Lovejoy High School is a public high school in Lucas, Texas in south-central Collin County. It is the only high school of the Lovejoy Independent School District and is classified as a 5A school by the University Interscholastic League (UIL).  Lovejoy High School serves most of the cities of Lucas, most of Fairview, and a small portion of Allen. Students from outside the district may transfer to Lovejoy High School for a tuition fee.  Until the Fall of 2006, all high school students zoned to Lovejoy Independent School District attended nearby Allen High School.  The school graduated its first senior class in 2010. In 2013, the school was rated "Met Standard" by the Texas Education Agency.

Academics

In 2010 and 2011, Lovejoy High School won the Texas UIL Lone Star Cup for the 3A school classification.

Athletics
The Lovejoy Leopards compete in the following sports -

Cross Country, Team Tennis, Volleyball, Football, Swimming & Diving, Wrestling, Girls Basketball, Boys Basketball, Boys Waterboarding, Soccer, Golf, Track & Field, Baseball & Softball, Boys Lacrosse, and Ice Hockey.

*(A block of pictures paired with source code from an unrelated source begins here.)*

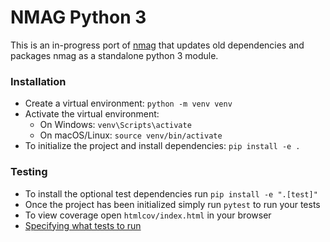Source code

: # NMAG Python 3

This is an in-progress port of [nmag](https://github.com/nmag-project/nmag-src) that updates old dependencies and packages nmag as a standalone python 3 module.

### Installation
* Create a virtual environment: `python -m venv venv`
* Activate the virtual environment:
  * On Windows: `venv\Scripts\activate`
  * On macOS/Linux: `source venv/bin/activate`
* To initialize the project and install dependencies: `pip install -e .`

### Testing
* To install the optional test dependencies run `pip install -e ".[test]"`
* Once the project has been initialized simply run `pytest` to run your tests
* To view coverage open `htmlcov/index.html` in your browser
* [Specifying what tests to run](https://docs.pytest.org/en/latest/how-to/usage.html#specifying-which-tests-to-run)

The Lovejoy High School Band competes as a class 5A marching and concert band under the direction of Paul Heuer. They most recently placed 9th at the Texas UIL Region 25 Area B Marching Contest.

State titles
Boys Cross Country - 
2010(3A), 2016(5A), 2017(5A)
Girls Cross Country - 
2010(3A), 2011(3A), 2021(5A), 2022(5A)
Volleyball - 
2008(3A), 2009(3A), 2010(3A), 2011(3A), 2012(4A), 2014(5A), 2019(5A), 2020(5A), 2021(5A)
Boys Wrestling won both a UIL dual state championship and UIL State Championship in the year of 2022

The Lovejoy Swim Team had an individual state champion in 2018.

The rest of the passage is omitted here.